- Provided data
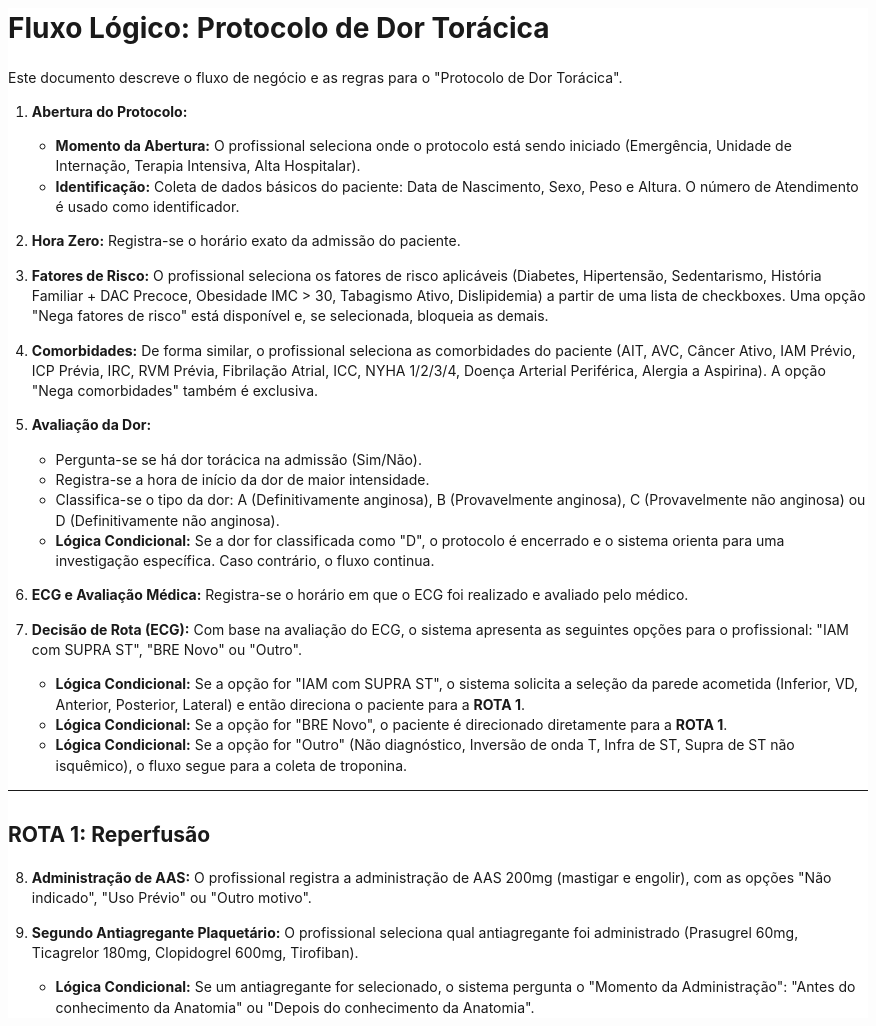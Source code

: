 # Fluxo Lógico: Protocolo de Dor Torácica

Este documento descreve o fluxo de negócio e as regras para o "Protocolo de Dor Torácica".

1.  **Abertura do Protocolo:**
    *   **Momento da Abertura:** O profissional seleciona onde o protocolo está sendo iniciado (Emergência, Unidade de Internação, Terapia Intensiva, Alta Hospitalar).
    *   **Identificação:** Coleta de dados básicos do paciente: Data de Nascimento, Sexo, Peso e Altura. O número de Atendimento é usado como identificador.

2.  **Hora Zero:** Registra-se o horário exato da admissão do paciente.

3.  **Fatores de Risco:** O profissional seleciona os fatores de risco aplicáveis (Diabetes, Hipertensão, Sedentarismo, História Familiar + DAC Precoce, Obesidade IMC > 30, Tabagismo Ativo, Dislipidemia) a partir de uma lista de checkboxes. Uma opção "Nega fatores de risco" está disponível e, se selecionada, bloqueia as demais.

4.  **Comorbidades:** De forma similar, o profissional seleciona as comorbidades do paciente (AIT, AVC, Câncer Ativo, IAM Prévio, ICP Prévia, IRC, RVM Prévia, Fibrilação Atrial, ICC, NYHA 1/2/3/4, Doença Arterial Periférica, Alergia a Aspirina). A opção "Nega comorbidades" também é exclusiva.

5.  **Avaliação da Dor:**
    *   Pergunta-se se há dor torácica na admissão (Sim/Não).
    *   Registra-se a hora de início da dor de maior intensidade.
    *   Classifica-se o tipo da dor: A (Definitivamente anginosa), B (Provavelmente anginosa), C (Provavelmente não anginosa) ou D (Definitivamente não anginosa).
    *   **Lógica Condicional:** Se a dor for classificada como "D", o protocolo é encerrado e o sistema orienta para uma investigação específica. Caso contrário, o fluxo continua.

6.  **ECG e Avaliação Médica:** Registra-se o horário em que o ECG foi realizado e avaliado pelo médico.

7.  **Decisão de Rota (ECG):** Com base na avaliação do ECG, o sistema apresenta as seguintes opções para o profissional: "IAM com SUPRA ST", "BRE Novo" ou "Outro".
    *   **Lógica Condicional:** Se a opção for "IAM com SUPRA ST", o sistema solicita a seleção da parede acometida (Inferior, VD, Anterior, Posterior, Lateral) e então direciona o paciente para a **ROTA 1**.
    *   **Lógica Condicional:** Se a opção for "BRE Novo", o paciente é direcionado diretamente para a **ROTA 1**.
    *   **Lógica Condicional:** Se a opção for "Outro" (Não diagnóstico, Inversão de onda T, Infra de ST, Supra de ST não isquêmico), o fluxo segue para a coleta de troponina.

---

## ROTA 1: Reperfusão

8.  **Administração de AAS:** O profissional registra a administração de AAS 200mg (mastigar e engolir), com as opções "Não indicado", "Uso Prévio" ou "Outro motivo".

9.  **Segundo Antiagregante Plaquetário:** O profissional seleciona qual antiagregante foi administrado (Prasugrel 60mg, Ticagrelor 180mg, Clopidogrel 600mg, Tirofiban).
    *   **Lógica Condicional:** Se um antiagregante for selecionado, o sistema pergunta o "Momento da Administração": "Antes do conhecimento da Anatomia" ou "Depois do conhecimento da Anatomia".
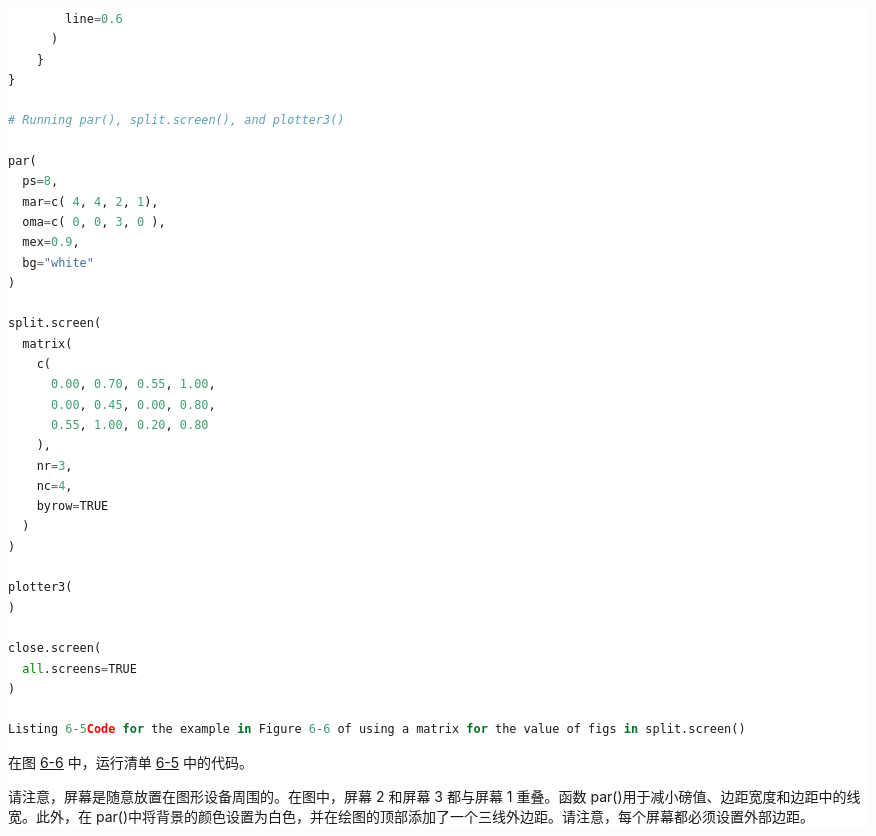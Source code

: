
 ```py
        line=0.6
      )
    }
}

# Running par(), split.screen(), and plotter3()

par(
  ps=8,
  mar=c( 4, 4, 2, 1),
  oma=c( 0, 0, 3, 0 ),
  mex=0.9,
  bg="white"
)

split.screen(
  matrix(
    c(
      0.00, 0.70, 0.55, 1.00,
      0.00, 0.45, 0.00, 0.80,
      0.55, 1.00, 0.20, 0.80
    ),
    nr=3,
    nc=4,
    byrow=TRUE
  )
)

plotter3(
)

close.screen(
  all.screens=TRUE
)

Listing 6-5Code for the example in Figure 6-6 of using a matrix for the value of figs in split.screen()

```

在图 [6-6](#Fig6) 中，运行清单 [6-5](#PC5) 中的代码。

请注意，屏幕是随意放置在图形设备周围的。在图中，屏幕 2 和屏幕 3 都与屏幕 1 重叠。函数 par()用于减小磅值、边距宽度和边距中的线宽。此外，在 par()中将背景的颜色设置为白色，并在绘图的顶部添加了一个三线外边距。请注意，每个屏幕都必须设置外部边距。
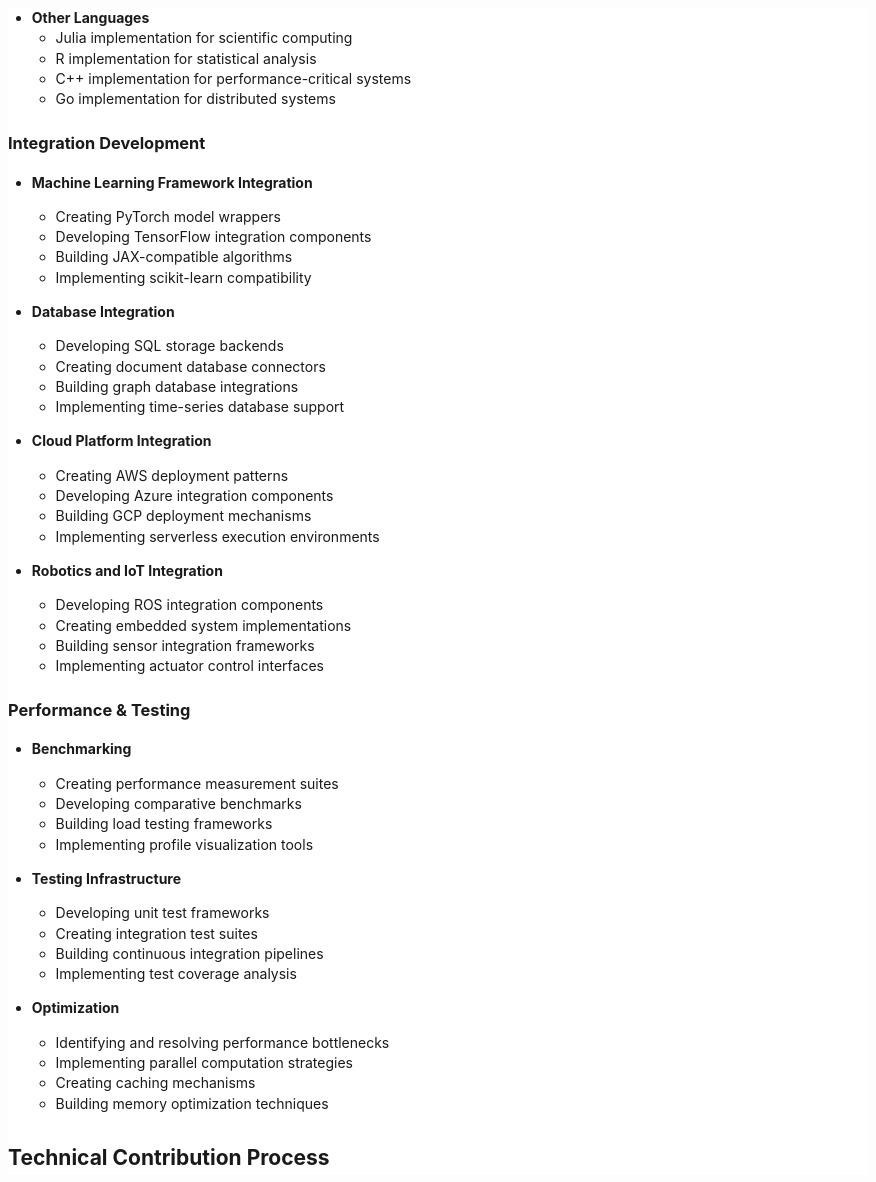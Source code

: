 - **Other Languages**
  - Julia implementation for scientific computing
  - R implementation for statistical analysis
  - C++ implementation for performance-critical systems
  - Go implementation for distributed systems

### Integration Development

- **Machine Learning Framework Integration**
  - Creating PyTorch model wrappers
  - Developing TensorFlow integration components
  - Building JAX-compatible algorithms
  - Implementing scikit-learn compatibility

- **Database Integration**
  - Developing SQL storage backends
  - Creating document database connectors
  - Building graph database integrations
  - Implementing time-series database support

- **Cloud Platform Integration**
  - Creating AWS deployment patterns
  - Developing Azure integration components
  - Building GCP deployment mechanisms
  - Implementing serverless execution environments

- **Robotics and IoT Integration**
  - Developing ROS integration components
  - Creating embedded system implementations
  - Building sensor integration frameworks
  - Implementing actuator control interfaces

### Performance & Testing

- **Benchmarking**
  - Creating performance measurement suites
  - Developing comparative benchmarks
  - Building load testing frameworks
  - Implementing profile visualization tools

- **Testing Infrastructure**
  - Developing unit test frameworks
  - Creating integration test suites
  - Building continuous integration pipelines
  - Implementing test coverage analysis

- **Optimization**
  - Identifying and resolving performance bottlenecks
  - Implementing parallel computation strategies
  - Creating caching mechanisms
  - Building memory optimization techniques

## Technical Contribution Process
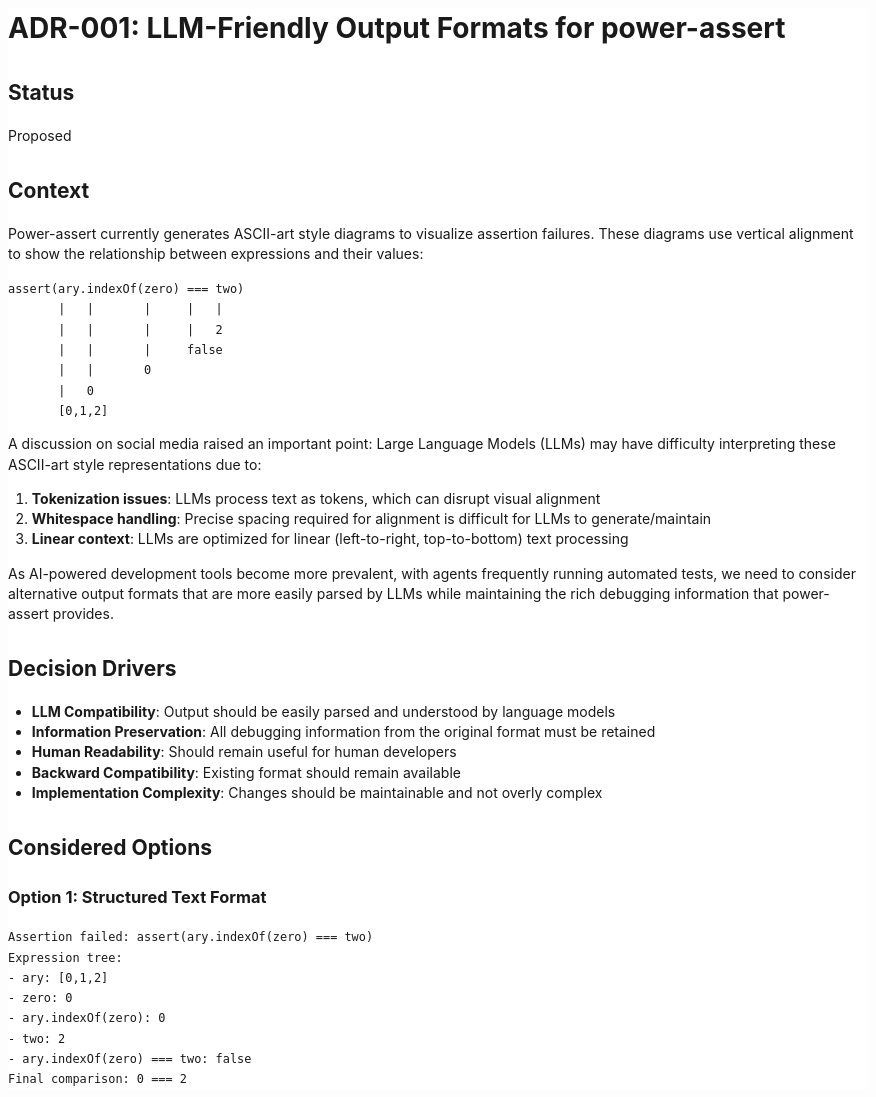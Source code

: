 # ADR-001: LLM-Friendly Output Formats for power-assert

## Status

Proposed

## Context

Power-assert currently generates ASCII-art style diagrams to visualize assertion failures. These diagrams use vertical alignment to show the relationship between expressions and their values:

```
assert(ary.indexOf(zero) === two)
       |   |       |     |   |
       |   |       |     |   2
       |   |       |     false
       |   |       0
       |   0
       [0,1,2]
```

A discussion on social media raised an important point: Large Language Models (LLMs) may have difficulty interpreting these ASCII-art style representations due to:

1. **Tokenization issues**: LLMs process text as tokens, which can disrupt visual alignment
2. **Whitespace handling**: Precise spacing required for alignment is difficult for LLMs to generate/maintain
3. **Linear context**: LLMs are optimized for linear (left-to-right, top-to-bottom) text processing

As AI-powered development tools become more prevalent, with agents frequently running automated tests, we need to consider alternative output formats that are more easily parsed by LLMs while maintaining the rich debugging information that power-assert provides.

## Decision Drivers

* **LLM Compatibility**: Output should be easily parsed and understood by language models
* **Information Preservation**: All debugging information from the original format must be retained
* **Human Readability**: Should remain useful for human developers
* **Backward Compatibility**: Existing format should remain available
* **Implementation Complexity**: Changes should be maintainable and not overly complex

## Considered Options

### Option 1: Structured Text Format

```
Assertion failed: assert(ary.indexOf(zero) === two)
Expression tree:
- ary: [0,1,2]
- zero: 0
- ary.indexOf(zero): 0
- two: 2
- ary.indexOf(zero) === two: false
Final comparison: 0 === 2
```
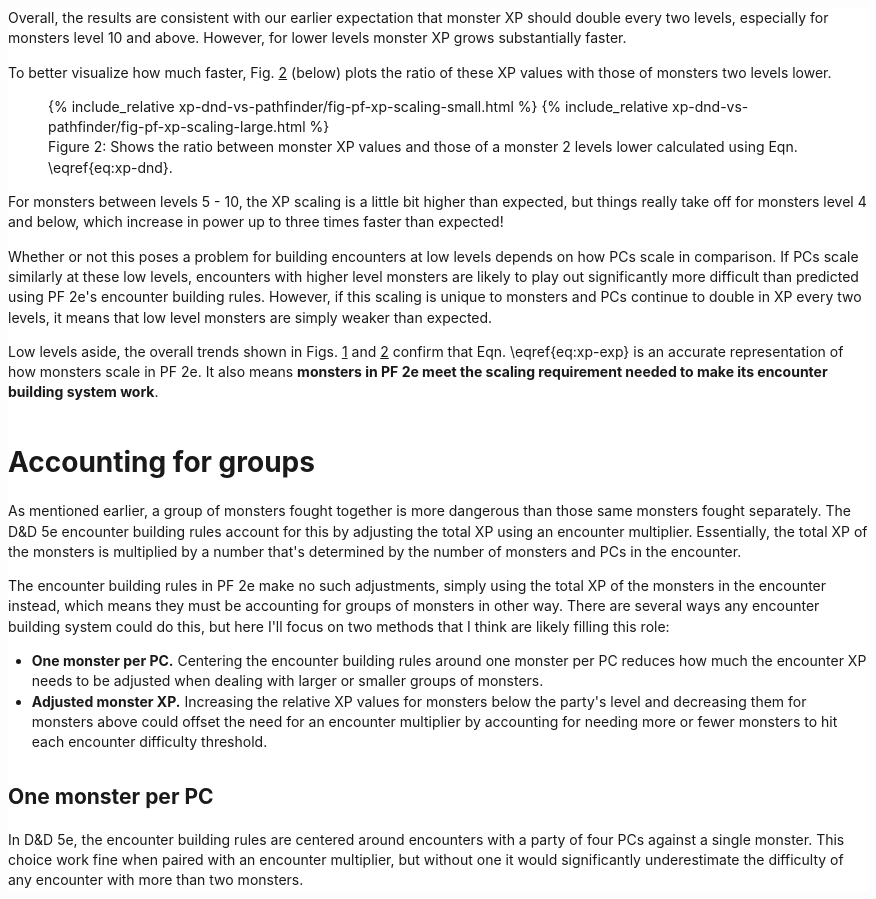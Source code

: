 Overall, the results are consistent with our earlier expectation that monster XP should double every two levels, especially for monsters level 10 and above. However, for lower levels monster XP grows substantially faster.

To better visualize how much faster, Fig. <a href="#fig:pf-xp-scaling" class="fig-ref">2</a> (below) plots the ratio of these XP values with those of monsters two levels lower.

<figure id="fig:pf-xp-scaling">
    {% include_relative xp-dnd-vs-pathfinder/fig-pf-xp-scaling-small.html %}
    {% include_relative xp-dnd-vs-pathfinder/fig-pf-xp-scaling-large.html %}
    <figcaption>Figure 2: Shows the ratio between monster XP values and those of a monster 2 levels lower calculated using Eqn. \eqref{eq:xp-dnd}.</figcaption>
</figure>

For monsters between levels 5 - 10, the XP scaling is a little bit higher than expected, but things really take off for monsters level 4 and below, which increase in power up to three times faster than expected!

Whether or not this poses a problem for building encounters at low levels depends on how PCs scale in comparison. If PCs scale similarly at these low levels, encounters with higher level monsters are likely to play out significantly more difficult than predicted using PF 2e's encounter building rules. However, if this scaling is unique to monsters and PCs continue to double in XP every two levels, it means that low level monsters are simply weaker than expected.

Low levels aside, the overall trends shown in Figs. <a href="#fig:pf-xp-vs-level" class="fig-ref">1</a> and <a href="#fig:pf-xp-scaling" class="fig-ref">2</a> confirm that Eqn. \eqref{eq:xp-exp} is an accurate representation of how monsters scale in PF 2e. It also means **monsters in PF 2e meet the scaling requirement needed to make its encounter building system work**.


# Accounting for groups

As mentioned earlier, a group of monsters fought together is more dangerous than those same monsters fought separately. The D&D 5e encounter building rules account for this by adjusting the total XP using an encounter multiplier. Essentially, the total XP of the monsters is multiplied by a number that's determined by the number of monsters and PCs in the encounter.

The encounter building rules in PF 2e make no such adjustments, simply using the total XP of the monsters in the encounter instead, which means they must be accounting for groups of monsters in other way. There are several ways any encounter building system could do this, but here I'll focus on two methods that I think are likely filling this role:

* **One monster per PC.** Centering the encounter building rules around one monster per PC reduces how much the encounter XP needs to be adjusted when dealing with larger or smaller groups of monsters.
* **Adjusted monster XP.** Increasing the relative XP values for monsters below the party's level and decreasing them for monsters above could offset the need for an encounter multiplier by accounting for needing more or fewer monsters to hit each encounter difficulty threshold.



## One monster per PC

In D&D 5e, the encounter building rules are centered around encounters with a party of four PCs against a single monster. This choice work fine when paired with an encounter multiplier, but without one it would significantly underestimate the difficulty of any encounter with more than two monsters.
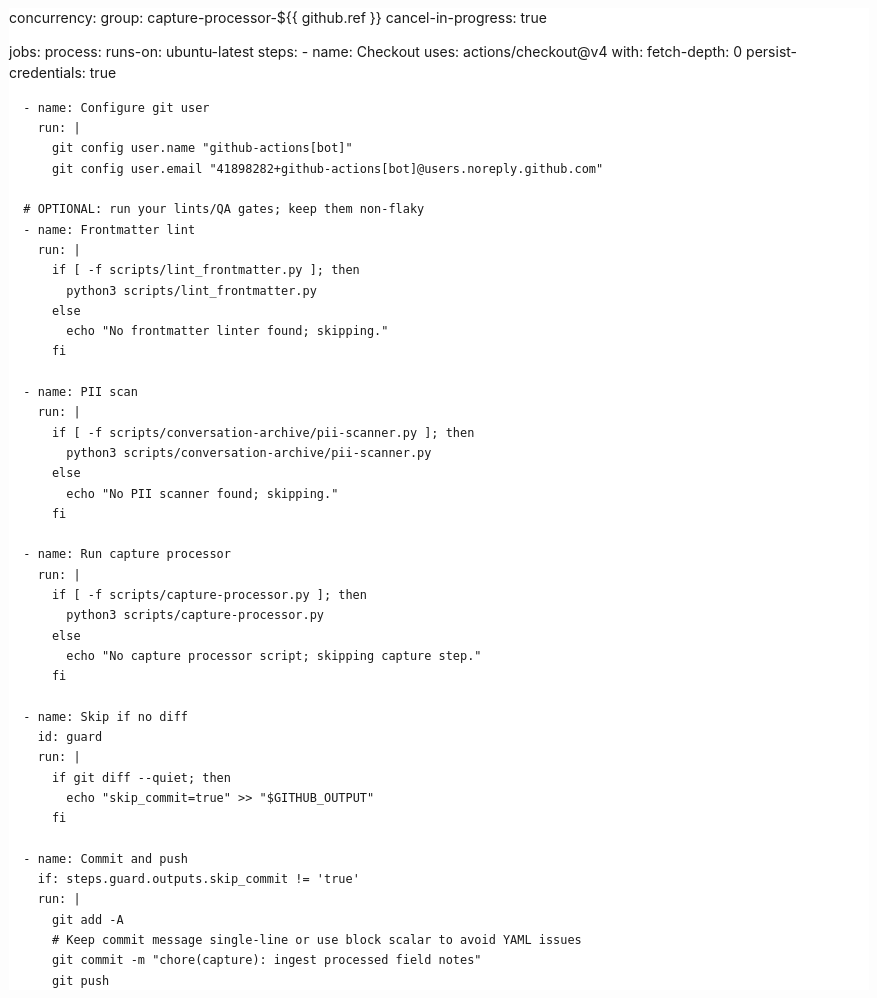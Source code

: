 concurrency:
  group: capture-processor-${{ github.ref }}
  cancel-in-progress: true

jobs:
  process:
    runs-on: ubuntu-latest
    steps:
      - name: Checkout
        uses: actions/checkout@v4
        with:
          fetch-depth: 0
          persist-credentials: true

      - name: Configure git user
        run: |
          git config user.name "github-actions[bot]"
          git config user.email "41898282+github-actions[bot]@users.noreply.github.com"

      # OPTIONAL: run your lints/QA gates; keep them non-flaky
      - name: Frontmatter lint
        run: |
          if [ -f scripts/lint_frontmatter.py ]; then
            python3 scripts/lint_frontmatter.py
          else
            echo "No frontmatter linter found; skipping."
          fi

      - name: PII scan
        run: |
          if [ -f scripts/conversation-archive/pii-scanner.py ]; then
            python3 scripts/conversation-archive/pii-scanner.py
          else
            echo "No PII scanner found; skipping."
          fi

      - name: Run capture processor
        run: |
          if [ -f scripts/capture-processor.py ]; then
            python3 scripts/capture-processor.py
          else
            echo "No capture processor script; skipping capture step."
          fi

      - name: Skip if no diff
        id: guard
        run: |
          if git diff --quiet; then
            echo "skip_commit=true" >> "$GITHUB_OUTPUT"
          fi

      - name: Commit and push
        if: steps.guard.outputs.skip_commit != 'true'
        run: |
          git add -A
          # Keep commit message single-line or use block scalar to avoid YAML issues
          git commit -m "chore(capture): ingest processed field notes"
          git push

- Action item
Look through the listing above and count the lines where the string "Abertura" appears. Report the number only.

- Answer below
2